Compare the road tax of a RUC vehicle against a petrol car. Electric and diesel vehicles pay road user charges of $76.00 per 1,000 km; plug-in hybrids pay $38.00 per 1,000 km. Petrol cars instead pay fuel excise duty of about 70 cents per litre at the pump, and do not pay RUC.
Enter your annual distance and the petrol car's fuel use, and this calculator shows annual RUC (including admin fees), annual petrol excise, the difference, and which is cheaper on road tax alone.
| Annual km | RUC (incl admin) | Petrol Excise | Difference | Cheaper |
|---|
Every vehicle on New Zealand roads contributes to the National Land Transport Fund, which pays for road building, maintenance, public transport and road safety. Petrol vehicles pay through fuel excise duty (FED) built into the pump price, currently about 70 cents per litre. Electric vehicles, diesel vehicles and plug-in hybrids pay little or no fuel excise, so instead they buy road user charges (RUC) in 1,000 km blocks. This calculator puts the two side by side so you can see which pays less road tax for the same distance.
Using the calculator defaults: an electric vehicle (RUC $76.00 per 1,000 km) driving the New Zealand average of 11,500 km per year, buying RUC in 5,000 km blocks online ($12.44 admin fee), compared with a petrol car using 8 L/100km and paying 70 cents per litre in excise.
On road tax alone the petrol car is cheaper by about $267 a year. But that is only one part of the picture: charging an EV at home costs roughly 3 to 5 cents per km versus 12 to 18 cents per km for petrol fuel, so the EV's lower running costs typically more than make up the road tax gap. Total cost of ownership usually still favours the EV or diesel.
Fuel excise duty is a per-litre tax included in the price of petrol. It is the petrol equivalent of RUC: a way of charging drivers for road use roughly in proportion to how far they drive (since fuel burned rises with distance). Petrol vehicles pay excise automatically every time they fill up, which is why they do not also buy RUC. Diesel is sold without this excise, so diesel vehicles pay RUC instead. The headline rate is around 70 cents per litre, though the exact figure changes with government policy.
RUC is a flat charge per kilometre, so a thirsty petrol car and an efficient one would pay the same RUC. Petrol excise, by contrast, depends on how much fuel you burn, so an economical petrol car pays less excise per kilometre than a thirsty one. For a typical efficient petrol car (around 8 L/100km) the excise works out lower than RUC for the same distance. A thirstier petrol vehicle (say 11 to 12 L/100km) can end up paying roughly the same as, or more than, RUC. Try changing the fuel use figure in the calculator to see the crossover point.

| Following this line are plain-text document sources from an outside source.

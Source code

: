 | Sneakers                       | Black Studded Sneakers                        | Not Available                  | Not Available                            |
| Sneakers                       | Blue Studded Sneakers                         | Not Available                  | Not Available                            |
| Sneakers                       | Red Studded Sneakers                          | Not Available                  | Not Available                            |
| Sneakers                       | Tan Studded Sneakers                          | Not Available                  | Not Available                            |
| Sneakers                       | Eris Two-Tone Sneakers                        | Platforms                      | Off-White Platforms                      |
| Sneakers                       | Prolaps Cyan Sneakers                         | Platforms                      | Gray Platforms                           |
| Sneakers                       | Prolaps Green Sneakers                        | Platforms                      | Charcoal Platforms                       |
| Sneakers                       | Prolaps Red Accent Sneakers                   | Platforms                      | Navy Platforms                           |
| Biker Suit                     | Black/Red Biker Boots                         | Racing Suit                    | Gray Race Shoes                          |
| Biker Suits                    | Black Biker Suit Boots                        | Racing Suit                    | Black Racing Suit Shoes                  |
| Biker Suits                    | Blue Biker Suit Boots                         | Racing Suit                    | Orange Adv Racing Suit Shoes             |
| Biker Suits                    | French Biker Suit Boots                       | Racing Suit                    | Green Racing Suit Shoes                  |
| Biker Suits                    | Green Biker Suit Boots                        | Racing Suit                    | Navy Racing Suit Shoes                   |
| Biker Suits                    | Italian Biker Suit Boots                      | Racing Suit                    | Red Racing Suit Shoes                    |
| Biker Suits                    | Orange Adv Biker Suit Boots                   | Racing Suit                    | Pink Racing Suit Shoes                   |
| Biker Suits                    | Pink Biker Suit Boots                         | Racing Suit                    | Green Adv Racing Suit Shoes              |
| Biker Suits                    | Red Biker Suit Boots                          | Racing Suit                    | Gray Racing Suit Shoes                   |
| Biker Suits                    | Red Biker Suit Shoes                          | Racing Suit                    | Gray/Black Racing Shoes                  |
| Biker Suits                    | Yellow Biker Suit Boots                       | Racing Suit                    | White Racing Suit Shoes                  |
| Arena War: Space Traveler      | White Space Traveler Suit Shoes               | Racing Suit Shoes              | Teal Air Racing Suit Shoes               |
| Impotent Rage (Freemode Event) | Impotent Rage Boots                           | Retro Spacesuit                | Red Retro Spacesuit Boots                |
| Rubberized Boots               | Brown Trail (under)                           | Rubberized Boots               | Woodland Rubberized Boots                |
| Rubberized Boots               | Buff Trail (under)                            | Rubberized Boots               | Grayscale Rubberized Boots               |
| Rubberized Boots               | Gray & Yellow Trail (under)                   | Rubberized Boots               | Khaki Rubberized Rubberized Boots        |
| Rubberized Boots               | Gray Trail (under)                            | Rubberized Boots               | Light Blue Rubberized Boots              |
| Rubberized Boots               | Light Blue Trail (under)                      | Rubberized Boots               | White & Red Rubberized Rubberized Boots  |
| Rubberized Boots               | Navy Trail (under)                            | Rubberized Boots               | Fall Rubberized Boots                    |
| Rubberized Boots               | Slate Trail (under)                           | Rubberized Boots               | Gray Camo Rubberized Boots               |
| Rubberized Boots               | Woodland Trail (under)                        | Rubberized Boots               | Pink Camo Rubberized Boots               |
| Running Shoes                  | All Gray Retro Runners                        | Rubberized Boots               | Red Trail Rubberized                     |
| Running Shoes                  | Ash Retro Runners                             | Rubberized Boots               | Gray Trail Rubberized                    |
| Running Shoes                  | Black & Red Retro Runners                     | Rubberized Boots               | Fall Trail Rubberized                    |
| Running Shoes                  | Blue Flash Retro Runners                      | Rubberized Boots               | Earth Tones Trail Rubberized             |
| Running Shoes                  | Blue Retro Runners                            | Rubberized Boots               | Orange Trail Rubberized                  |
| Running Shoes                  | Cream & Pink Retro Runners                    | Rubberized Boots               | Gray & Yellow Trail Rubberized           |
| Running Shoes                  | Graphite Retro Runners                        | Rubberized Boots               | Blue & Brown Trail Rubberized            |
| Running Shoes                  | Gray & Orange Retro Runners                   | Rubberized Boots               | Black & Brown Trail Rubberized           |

The government has announced plans to move every vehicle, including petrol cars, onto road user charges and to remove fuel excise duty, with a transition targeted around 2027. The Road User Charges Act 2012 is being amended to allow private providers to run a more technology-enabled system. The change has been announced but not finalised, and the final pricing and start date are not yet confirmed. Until then, petrol cars keep paying excise at the pump and only EV, diesel and plug-in hybrid drivers buy RUC.
Sources: NZTA Waka Kotahi RUC rates and transaction fees (nzta.govt.nz/vehicles/road-user-charges/ruc-rates-and-transaction-fees). Road User Charges Act 2012 (legislation.govt.nz). Fuel excise duty rate per New Zealand government policy.
This calculator provides indicative estimates only based on current NZTA rates for light vehicles (under 3,500 kg) and an approximate fuel excise rate of about 70 cents per litre. It compares road tax only and does not include fuel, charging, insurance or other running costs. Actual costs depend on your driving patterns and vehicle. Check nzta.govt.nz for current rates and to purchase RUC.